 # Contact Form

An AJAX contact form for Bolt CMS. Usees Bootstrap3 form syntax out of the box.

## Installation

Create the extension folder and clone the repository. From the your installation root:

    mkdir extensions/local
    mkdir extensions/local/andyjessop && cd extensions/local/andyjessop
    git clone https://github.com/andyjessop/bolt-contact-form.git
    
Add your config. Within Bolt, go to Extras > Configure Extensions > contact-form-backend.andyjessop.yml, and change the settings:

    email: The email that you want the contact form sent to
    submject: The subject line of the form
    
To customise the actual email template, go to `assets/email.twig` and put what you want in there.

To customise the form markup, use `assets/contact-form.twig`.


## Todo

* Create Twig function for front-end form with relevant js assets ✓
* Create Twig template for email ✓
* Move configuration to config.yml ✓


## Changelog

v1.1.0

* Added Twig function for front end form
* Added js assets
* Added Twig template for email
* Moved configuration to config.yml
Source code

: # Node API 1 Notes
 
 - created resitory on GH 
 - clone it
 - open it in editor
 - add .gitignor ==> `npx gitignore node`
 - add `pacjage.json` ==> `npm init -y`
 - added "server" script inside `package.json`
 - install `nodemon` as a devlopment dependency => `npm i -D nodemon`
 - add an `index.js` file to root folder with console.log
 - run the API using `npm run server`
...
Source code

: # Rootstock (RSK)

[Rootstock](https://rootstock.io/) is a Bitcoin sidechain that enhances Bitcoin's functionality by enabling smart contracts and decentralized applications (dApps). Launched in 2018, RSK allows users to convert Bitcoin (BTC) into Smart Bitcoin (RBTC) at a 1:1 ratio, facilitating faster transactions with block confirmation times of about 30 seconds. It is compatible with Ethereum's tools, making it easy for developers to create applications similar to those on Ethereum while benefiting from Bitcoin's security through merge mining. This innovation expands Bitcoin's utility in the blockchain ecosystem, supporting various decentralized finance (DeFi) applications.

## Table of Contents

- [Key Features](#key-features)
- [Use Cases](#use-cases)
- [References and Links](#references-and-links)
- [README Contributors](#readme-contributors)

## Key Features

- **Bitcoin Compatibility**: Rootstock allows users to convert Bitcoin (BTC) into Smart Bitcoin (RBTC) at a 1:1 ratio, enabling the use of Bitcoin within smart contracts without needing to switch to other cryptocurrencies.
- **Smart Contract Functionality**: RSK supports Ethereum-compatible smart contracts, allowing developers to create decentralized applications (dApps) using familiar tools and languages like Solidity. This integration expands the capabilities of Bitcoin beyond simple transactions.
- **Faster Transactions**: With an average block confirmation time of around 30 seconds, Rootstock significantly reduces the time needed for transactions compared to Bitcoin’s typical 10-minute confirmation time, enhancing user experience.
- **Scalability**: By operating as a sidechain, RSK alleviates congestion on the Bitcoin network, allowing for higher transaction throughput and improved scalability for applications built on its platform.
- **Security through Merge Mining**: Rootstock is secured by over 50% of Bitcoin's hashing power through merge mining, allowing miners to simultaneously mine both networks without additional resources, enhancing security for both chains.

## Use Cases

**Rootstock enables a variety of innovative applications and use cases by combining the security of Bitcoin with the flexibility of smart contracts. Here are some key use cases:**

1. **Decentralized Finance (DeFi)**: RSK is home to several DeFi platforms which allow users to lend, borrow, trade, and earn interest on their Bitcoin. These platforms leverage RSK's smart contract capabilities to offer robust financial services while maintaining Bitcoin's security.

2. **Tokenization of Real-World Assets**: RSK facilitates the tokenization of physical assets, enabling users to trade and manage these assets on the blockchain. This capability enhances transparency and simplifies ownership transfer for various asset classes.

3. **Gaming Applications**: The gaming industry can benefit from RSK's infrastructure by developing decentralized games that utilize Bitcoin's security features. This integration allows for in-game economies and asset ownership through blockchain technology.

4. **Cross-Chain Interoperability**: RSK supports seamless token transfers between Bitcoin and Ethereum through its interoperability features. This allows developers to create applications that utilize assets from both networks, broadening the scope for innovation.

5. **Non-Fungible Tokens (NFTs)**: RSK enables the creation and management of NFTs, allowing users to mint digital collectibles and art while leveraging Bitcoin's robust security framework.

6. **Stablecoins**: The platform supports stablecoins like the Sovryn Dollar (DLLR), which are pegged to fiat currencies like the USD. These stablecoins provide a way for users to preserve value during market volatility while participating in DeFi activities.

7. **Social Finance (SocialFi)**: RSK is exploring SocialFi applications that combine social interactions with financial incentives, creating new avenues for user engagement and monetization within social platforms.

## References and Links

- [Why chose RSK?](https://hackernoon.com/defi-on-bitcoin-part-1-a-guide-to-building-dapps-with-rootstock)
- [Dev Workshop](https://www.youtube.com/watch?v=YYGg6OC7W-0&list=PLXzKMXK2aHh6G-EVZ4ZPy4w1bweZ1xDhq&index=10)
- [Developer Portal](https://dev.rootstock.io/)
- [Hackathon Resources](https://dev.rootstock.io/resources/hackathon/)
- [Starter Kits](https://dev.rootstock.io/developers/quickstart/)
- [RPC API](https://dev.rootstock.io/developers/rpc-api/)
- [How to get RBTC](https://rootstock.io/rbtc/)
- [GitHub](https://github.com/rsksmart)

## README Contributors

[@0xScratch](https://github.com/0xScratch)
---
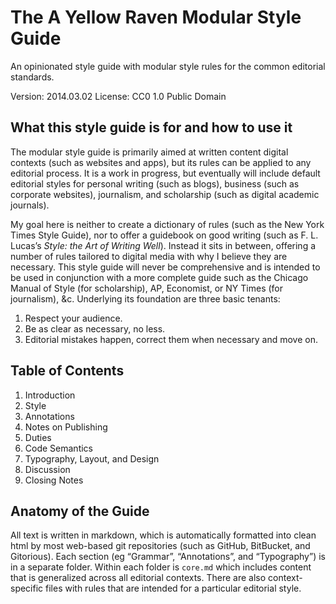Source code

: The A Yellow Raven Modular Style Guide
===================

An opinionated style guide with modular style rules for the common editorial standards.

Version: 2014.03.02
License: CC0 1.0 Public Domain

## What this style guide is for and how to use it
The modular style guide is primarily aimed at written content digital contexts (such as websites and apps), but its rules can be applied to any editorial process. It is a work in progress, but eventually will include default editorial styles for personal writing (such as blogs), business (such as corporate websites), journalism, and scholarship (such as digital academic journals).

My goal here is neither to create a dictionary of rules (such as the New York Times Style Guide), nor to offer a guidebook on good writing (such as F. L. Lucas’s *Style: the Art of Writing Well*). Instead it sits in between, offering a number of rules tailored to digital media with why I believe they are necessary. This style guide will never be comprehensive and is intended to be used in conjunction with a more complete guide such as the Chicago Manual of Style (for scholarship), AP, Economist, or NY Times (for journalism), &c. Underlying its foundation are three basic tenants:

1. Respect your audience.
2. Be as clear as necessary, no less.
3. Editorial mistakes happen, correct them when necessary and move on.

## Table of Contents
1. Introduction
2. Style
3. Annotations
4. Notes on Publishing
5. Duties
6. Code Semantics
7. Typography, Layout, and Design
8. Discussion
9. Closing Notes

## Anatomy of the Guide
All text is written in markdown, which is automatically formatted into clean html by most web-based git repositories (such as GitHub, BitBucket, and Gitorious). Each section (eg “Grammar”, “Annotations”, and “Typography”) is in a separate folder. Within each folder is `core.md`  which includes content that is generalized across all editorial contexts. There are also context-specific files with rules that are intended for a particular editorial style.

## How to complete this task
Since only part of the listing is wanted, copy exactly the lines from the one holding "# Contact Form" to the one holding "mkdir extensions/local/andyjessop &&", both included.

## Answer area
 # Contact Form

An AJAX contact form for Bolt CMS. Usees Bootstrap3 form syntax out of the box.

## Installation

Create the extension folder and clone the repository. From the your installation root:

    mkdir extensions/local
    mkdir extensions/local/andyjessop && cd extensions/local/andyjessop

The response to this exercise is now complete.